Stored dataset items
-.-.-

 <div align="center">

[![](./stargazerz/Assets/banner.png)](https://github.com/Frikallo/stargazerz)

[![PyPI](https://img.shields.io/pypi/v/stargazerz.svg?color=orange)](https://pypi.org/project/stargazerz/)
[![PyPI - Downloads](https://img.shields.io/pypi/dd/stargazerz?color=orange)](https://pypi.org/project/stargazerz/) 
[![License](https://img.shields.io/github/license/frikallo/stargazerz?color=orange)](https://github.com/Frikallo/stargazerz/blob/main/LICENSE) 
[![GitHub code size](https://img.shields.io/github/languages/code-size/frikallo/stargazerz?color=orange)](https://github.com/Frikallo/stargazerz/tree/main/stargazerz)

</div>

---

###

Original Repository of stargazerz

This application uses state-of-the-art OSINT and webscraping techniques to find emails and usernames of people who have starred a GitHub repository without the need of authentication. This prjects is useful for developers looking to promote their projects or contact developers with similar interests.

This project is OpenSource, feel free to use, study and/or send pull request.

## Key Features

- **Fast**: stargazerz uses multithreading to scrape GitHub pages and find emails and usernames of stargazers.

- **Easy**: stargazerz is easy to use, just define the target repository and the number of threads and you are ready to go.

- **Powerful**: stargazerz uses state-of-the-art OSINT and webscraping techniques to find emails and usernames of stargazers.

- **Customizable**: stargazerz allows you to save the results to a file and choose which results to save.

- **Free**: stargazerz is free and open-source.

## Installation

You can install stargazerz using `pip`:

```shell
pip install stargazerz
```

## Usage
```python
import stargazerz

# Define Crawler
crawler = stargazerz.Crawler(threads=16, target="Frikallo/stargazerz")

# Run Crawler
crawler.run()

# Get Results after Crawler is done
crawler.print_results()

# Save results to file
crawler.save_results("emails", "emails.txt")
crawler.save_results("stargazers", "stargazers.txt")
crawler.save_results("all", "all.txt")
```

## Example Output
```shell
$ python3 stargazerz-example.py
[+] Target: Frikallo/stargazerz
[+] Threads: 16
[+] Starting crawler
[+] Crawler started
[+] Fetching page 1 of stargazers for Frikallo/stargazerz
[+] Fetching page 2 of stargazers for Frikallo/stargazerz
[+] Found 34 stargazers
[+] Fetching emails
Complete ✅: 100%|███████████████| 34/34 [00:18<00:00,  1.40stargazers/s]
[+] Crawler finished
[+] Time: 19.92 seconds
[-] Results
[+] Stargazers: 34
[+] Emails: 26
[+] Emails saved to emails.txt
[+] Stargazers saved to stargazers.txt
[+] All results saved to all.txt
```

-.-.-

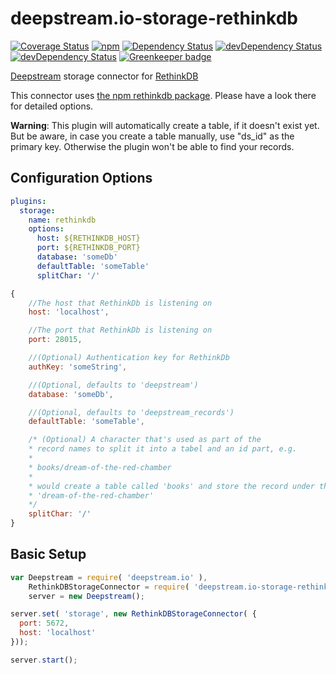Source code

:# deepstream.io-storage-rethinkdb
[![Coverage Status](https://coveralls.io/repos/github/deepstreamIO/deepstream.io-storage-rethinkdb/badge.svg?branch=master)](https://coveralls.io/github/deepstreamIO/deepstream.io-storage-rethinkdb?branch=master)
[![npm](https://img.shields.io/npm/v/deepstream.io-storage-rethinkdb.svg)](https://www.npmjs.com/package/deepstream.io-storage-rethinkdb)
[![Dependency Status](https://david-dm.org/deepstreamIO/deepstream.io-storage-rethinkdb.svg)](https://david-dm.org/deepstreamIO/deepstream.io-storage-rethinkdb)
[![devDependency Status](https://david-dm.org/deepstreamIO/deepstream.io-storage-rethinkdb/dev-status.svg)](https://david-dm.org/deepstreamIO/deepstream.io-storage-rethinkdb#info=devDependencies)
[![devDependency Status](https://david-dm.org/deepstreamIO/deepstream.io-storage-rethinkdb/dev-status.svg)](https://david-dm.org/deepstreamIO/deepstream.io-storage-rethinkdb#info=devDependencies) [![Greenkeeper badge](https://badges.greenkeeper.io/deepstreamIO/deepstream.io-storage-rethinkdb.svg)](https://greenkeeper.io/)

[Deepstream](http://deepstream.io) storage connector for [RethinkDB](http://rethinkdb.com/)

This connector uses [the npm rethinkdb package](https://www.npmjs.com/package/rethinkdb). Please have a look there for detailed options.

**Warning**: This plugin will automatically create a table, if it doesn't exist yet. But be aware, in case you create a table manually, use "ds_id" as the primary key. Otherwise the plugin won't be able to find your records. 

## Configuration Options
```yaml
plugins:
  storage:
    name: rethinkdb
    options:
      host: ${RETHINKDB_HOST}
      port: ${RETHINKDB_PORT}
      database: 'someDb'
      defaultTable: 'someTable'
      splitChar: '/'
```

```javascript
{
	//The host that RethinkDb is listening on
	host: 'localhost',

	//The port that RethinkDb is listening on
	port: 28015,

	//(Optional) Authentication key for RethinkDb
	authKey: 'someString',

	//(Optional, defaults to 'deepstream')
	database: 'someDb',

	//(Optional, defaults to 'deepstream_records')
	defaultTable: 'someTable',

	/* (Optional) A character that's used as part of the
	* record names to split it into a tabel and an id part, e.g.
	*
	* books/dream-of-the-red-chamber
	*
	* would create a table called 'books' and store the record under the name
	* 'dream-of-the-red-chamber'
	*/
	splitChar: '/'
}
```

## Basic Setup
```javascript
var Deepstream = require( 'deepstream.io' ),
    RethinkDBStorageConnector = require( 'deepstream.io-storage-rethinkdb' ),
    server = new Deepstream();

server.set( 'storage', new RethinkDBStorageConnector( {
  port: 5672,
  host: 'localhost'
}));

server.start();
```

-.-.-

▸ **PROBLEM DESCRIPTION**
Provide the count of lines above containing "Fetching", without any added words.

▸ **YOUR RESPONSE**
3